EXTRACTED DATA:
━━━━━━━━━━━━━━━━

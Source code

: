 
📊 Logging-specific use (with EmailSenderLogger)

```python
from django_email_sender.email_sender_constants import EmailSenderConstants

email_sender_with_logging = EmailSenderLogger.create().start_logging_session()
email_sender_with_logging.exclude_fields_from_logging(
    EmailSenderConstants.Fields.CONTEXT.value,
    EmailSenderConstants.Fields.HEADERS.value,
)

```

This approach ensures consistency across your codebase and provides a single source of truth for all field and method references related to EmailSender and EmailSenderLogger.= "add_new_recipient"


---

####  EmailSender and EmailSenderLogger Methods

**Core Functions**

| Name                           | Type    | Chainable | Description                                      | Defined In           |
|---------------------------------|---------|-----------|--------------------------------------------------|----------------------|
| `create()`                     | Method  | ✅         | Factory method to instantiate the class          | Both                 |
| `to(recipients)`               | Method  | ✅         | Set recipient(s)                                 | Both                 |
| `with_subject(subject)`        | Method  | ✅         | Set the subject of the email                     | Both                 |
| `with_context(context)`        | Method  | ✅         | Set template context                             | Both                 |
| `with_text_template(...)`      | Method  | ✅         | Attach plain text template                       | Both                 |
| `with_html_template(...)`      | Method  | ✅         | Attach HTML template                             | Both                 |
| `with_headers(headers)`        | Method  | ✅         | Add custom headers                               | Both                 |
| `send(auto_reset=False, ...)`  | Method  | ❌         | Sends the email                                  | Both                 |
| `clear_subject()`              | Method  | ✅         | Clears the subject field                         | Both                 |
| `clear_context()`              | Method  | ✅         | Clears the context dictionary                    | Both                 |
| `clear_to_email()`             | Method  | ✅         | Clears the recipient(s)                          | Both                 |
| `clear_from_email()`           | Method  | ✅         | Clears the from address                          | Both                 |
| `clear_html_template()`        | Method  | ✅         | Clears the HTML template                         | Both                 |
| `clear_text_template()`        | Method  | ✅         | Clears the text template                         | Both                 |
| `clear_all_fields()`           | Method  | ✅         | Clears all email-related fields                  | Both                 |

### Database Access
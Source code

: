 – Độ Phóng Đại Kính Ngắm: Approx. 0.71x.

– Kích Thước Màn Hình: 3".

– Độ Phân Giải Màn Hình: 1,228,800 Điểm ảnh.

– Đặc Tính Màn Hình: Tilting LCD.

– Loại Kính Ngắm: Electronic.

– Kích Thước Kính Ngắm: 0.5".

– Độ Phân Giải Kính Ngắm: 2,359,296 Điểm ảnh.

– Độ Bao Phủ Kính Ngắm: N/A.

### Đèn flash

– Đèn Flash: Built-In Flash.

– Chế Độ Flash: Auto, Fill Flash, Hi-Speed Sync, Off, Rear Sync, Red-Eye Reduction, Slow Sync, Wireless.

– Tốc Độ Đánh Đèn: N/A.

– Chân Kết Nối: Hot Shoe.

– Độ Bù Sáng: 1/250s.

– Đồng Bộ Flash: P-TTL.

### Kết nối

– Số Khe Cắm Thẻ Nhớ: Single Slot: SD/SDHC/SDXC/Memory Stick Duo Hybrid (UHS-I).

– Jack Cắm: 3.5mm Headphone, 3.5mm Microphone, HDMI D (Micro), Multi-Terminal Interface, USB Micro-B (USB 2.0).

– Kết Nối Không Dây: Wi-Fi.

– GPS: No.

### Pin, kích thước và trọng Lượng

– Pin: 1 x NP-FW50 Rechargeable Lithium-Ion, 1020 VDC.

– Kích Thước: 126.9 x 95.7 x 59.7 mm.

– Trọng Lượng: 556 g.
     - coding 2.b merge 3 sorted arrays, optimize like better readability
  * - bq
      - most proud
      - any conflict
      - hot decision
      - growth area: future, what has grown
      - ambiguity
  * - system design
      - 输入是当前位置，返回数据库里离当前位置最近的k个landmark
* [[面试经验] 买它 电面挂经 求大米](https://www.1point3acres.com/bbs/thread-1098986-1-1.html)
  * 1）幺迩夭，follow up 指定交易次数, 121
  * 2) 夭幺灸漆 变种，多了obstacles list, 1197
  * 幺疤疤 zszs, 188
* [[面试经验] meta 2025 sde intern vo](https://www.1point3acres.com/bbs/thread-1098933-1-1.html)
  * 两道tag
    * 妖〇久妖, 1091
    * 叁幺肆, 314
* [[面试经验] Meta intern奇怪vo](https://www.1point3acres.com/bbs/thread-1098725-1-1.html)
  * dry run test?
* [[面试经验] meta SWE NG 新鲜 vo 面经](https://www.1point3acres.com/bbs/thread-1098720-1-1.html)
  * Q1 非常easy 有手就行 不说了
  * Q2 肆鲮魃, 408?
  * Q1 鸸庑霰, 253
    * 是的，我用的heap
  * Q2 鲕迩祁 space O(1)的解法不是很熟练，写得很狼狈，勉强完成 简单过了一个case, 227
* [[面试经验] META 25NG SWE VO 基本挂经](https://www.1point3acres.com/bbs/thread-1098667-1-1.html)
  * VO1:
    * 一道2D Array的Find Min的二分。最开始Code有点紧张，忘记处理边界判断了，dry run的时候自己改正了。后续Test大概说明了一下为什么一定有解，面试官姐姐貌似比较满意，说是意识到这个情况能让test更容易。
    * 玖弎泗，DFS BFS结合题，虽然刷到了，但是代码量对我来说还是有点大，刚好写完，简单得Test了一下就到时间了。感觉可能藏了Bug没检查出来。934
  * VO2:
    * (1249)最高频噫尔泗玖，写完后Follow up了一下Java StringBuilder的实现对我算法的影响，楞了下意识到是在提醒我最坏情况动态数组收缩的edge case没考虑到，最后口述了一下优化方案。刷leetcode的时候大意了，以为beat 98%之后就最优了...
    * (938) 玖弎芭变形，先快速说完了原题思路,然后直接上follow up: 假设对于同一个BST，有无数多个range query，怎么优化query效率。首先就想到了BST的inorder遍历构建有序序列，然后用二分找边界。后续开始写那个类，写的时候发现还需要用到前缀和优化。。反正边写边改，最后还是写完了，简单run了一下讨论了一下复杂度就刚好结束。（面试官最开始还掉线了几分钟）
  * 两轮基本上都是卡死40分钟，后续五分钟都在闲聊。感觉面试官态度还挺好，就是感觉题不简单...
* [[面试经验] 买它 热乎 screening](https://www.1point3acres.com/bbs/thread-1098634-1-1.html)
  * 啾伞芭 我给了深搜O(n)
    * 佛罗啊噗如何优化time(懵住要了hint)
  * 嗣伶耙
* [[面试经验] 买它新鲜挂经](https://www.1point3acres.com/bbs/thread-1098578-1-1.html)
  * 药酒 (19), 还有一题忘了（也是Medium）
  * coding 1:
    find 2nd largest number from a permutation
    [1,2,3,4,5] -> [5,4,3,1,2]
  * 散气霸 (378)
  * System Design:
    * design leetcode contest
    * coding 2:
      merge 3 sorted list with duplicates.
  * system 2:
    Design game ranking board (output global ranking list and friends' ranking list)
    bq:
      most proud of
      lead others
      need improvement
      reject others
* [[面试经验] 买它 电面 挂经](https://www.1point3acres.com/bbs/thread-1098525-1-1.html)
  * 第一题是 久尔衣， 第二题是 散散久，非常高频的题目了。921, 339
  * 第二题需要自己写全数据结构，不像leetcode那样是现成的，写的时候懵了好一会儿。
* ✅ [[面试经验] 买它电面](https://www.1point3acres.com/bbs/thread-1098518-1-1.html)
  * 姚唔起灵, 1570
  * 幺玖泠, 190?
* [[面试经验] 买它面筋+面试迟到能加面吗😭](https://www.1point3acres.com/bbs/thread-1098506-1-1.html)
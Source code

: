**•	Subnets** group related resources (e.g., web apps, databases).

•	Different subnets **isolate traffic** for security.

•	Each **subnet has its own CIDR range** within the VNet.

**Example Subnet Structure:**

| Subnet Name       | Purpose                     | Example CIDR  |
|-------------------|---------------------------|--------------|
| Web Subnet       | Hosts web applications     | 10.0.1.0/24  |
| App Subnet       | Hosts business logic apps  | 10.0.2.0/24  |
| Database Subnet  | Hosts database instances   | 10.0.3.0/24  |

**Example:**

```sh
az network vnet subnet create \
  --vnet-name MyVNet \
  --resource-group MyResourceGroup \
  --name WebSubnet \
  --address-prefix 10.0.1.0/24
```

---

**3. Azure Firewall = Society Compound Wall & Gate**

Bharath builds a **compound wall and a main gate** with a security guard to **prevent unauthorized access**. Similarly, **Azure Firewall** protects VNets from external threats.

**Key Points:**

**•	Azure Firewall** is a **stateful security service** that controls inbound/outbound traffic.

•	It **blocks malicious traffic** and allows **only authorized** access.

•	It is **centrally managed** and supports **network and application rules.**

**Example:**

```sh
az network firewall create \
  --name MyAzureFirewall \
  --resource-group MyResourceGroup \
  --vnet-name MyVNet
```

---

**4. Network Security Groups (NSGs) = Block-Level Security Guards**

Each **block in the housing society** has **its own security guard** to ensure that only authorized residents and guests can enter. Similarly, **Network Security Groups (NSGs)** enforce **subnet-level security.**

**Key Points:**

━━━━━━━━━━━━━━━━

WORK ORDER: Could you transcribe the entries above word for word, from the line with "Flash: Built-In Flash." down to the line with "Micro-B (USB 2.0).", keeping both?

COMPLETED TASK:
– Đèn Flash: Built-In Flash.

– Chế Độ Flash: Auto, Fill Flash, Hi-Speed Sync, Off, Rear Sync, Red-Eye Reduction, Slow Sync, Wireless.

– Tốc Độ Đánh Đèn: N/A.

– Chân Kết Nối: Hot Shoe.

– Độ Bù Sáng: 1/250s.

– Đồng Bộ Flash: P-TTL.

### Kết nối

– Số Khe Cắm Thẻ Nhớ: Single Slot: SD/SDHC/SDXC/Memory Stick Duo Hybrid (UHS-I).

– Jack Cắm: 3.5mm Headphone, 3.5mm Microphone, HDMI D (Micro), Multi-Terminal Interface, USB Micro-B (USB 2.0).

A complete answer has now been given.